|Publication number||US4497250 A|
|Application number||US 06/465,027|
|Publication date||Feb 5, 1985|
|Filing date||Feb 8, 1983|
|Priority date||Feb 8, 1983|
|Publication number||06465027, 465027, US 4497250 A, US 4497250A, US-A-4497250, US4497250 A, US4497250A|
|Inventors||Frederick K. Dressler|
|Original Assignee||Motter Printing Press Co.|
|Export Citation||BiBTeX, EndNote, RefMan|
|Patent Citations (6), Referenced by (50), Classifications (14), Legal Events (10)|
|External Links: USPTO, USPTO Assignment, Espacenet|
The present invention relates to improvements in a printing press, particularly of the type used in flexographic printing.
Flexography is a specialized form of relief printing which is used on materials having surfaces not easily handled by ordinary letterpress methods, for example for printing plastic packaging. Flexographic presses may also be used for process color printing.

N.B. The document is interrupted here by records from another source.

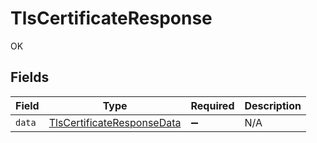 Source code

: # TlsCertificateResponse

OK


## Fields

| Field                                                                           | Type                                                                            | Required                                                                        | Description                                                                     |
| ------------------------------------------------------------------------------- | ------------------------------------------------------------------------------- | ------------------------------------------------------------------------------- | ------------------------------------------------------------------------------- |
| `data`                                                                          | [TlsCertificateResponseData](../../models/shared/tlscertificateresponsedata.md) | :heavy_minus_sign:                                                              | N/A                                                                             | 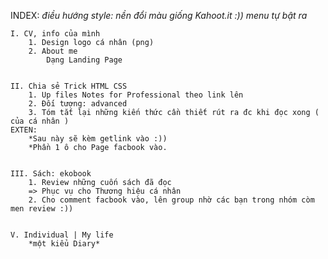 INDEX:
        *điều hướng*
        *style: nền đổi màu giống Kahoot.it :))*
                *menu tự bật ra*



    I. CV, info của mình
        1. Design logo cá nhân (png)
        2. About me
            Dạng Landing Page


    II. Chia sẻ Trick HTML CSS
        1. Up files Notes for Professional theo link lên
        2. Đối tượng: advanced
        3. Tóm tắt lại những kiến thức cần thiết rút ra đc khi đọc xong ( của cá nhân )
    EXTEN:
        *Sau này sẽ kèm getlink vào :))
        *Phần 1 ô cho Page facbook vào.


    III. Sách: ekobook
        1. Review những cuốn sách đã đọc
        => Phục vụ cho Thương hiệu cá nhân
        2. Cho comment facbook vào, lên group nhờ các bạn trong nhóm còm men review :))


    V. Individual | My life
        *một kiểu Diary*

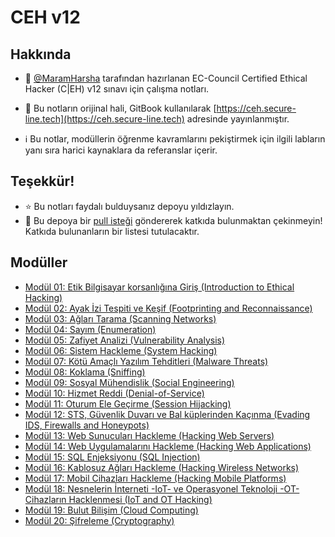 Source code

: # CEH v12

## Hakkında
- :notebook: [@MaramHarsha](https://github.com/MaramHarsha) tarafından hazırlanan EC-Council Certified Ethical Hacker (C|EH) v12 sınavı için çalışma notları.

- :rocket: Bu notların orijinal hali, GitBook kullanılarak [https://ceh.secure-line.tech](https://ceh.secure-line.tech) adresinde yayınlanmıştır.

- :information_source: Bu notlar, modüllerin öğrenme kavramlarını pekiştirmek için ilgili labların yanı sıra harici kaynaklara da referanslar içerir.

## Teşekkür!
- :star: Bu notları faydalı bulduysanız depoyu yıldızlayın.
- :raised_hands: Bu depoya bir [pull isteği](https://github.com/SecureLine-Solutions-Pvt-Ltd/CEH-Guide-V12/pulls) göndererek katkıda bulunmaktan çekinmeyin! Katkıda bulunanların bir listesi tutulacaktır.

## Modüller

- [Modül 01: Etik Bilgisayar korsanlığına Giriş (Introduction to Ethical Hacking)](module_01)
- [Modül 02: Ayak İzi Tespiti ve Keşif (Footprinting and Reconnaissance)](module_02)
- [Modül 03: Ağları Tarama (Scanning Networks)](module_03)
- [Modül 04: Sayım (Enumeration)](module_04)
- [Modül 05: Zafiyet Analizi (Vulnerability Analysis)](module_05)
- [Modül 06: Sistem Hackleme (System Hacking)](module_06)
- [Modül 07: Kötü Amaçlı Yazılım Tehditleri (Malware Threats)](module_07)
- [Modül 08: Koklama (Sniffing)](module_08)
- [Modül 09: Sosyal Mühendislik (Social Engineering)](module_09)
- [Modül 10: Hizmet Reddi (Denial-of-Service)](module_10)
- [Modül 11: Oturum Ele Geçirme (Session Hijacking)](module_11)
- [Modül 12: STS, Güvenlik Duvarı ve Bal küplerinden Kaçınma (Evading IDS, Firewalls and Honeypots)](module_12)
- [Modül 13: Web Sunucuları Hackleme (Hacking Web Servers)](module_13)
- [Modül 14: Web Uygulamalarını Hackleme (Hacking Web Applications)](module_14)
- [Modül 15: SQL Enjeksiyonu (SQL Injection)](module_15)
- [Modül 16: Kablosuz Ağları Hackleme (Hacking Wireless Networks)](module_16)
- [Modül 17: Mobil Cihazları Hackleme (Hacking Mobile Platforms)](module_17)
- [Modül 18: Nesnelerin İnterneti -IoT- ve Operasyonel Teknoloji -OT- Cihazların Hacklenmesi (IoT and OT Hacking)](module_18)
- [Modül 19: Bulut Bilişim (Cloud Computing)](module_19)
- [Modül 20: Şifreleme (Cryptography)](module_20)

In flexographic presses, an inking roller is supplied with ink from a flexographic ink fountain. The inking roller has a plurality of depressions or cells which are filled with ink, and a reverse angle doctor blade, which bears against the roller surface, scrapes off excess ink from the inking roller surface, so as to leave ink only in the depressions. The inked roller rotates into contact with the printing cylinder, where the ink is transferred to the printing cylinder.
Conventional flexographic presses operate at speeds up to about a thousand feet per minute, which is slower than the operating capabilities of other printing methods, e.g. intaglio printing presses. Flexographic presses are generally incapable of running in speeds in excess of one thousand feet per minute, since two adverse phenomena occur: starvation and foaming. Starvation means that insufficient ink is transferred from the ink fountain to the inking roller to achieve satisfactory printing. Foaming refers to aeration of the ink in the ink fountain, which further exacerbates the problem of starvation.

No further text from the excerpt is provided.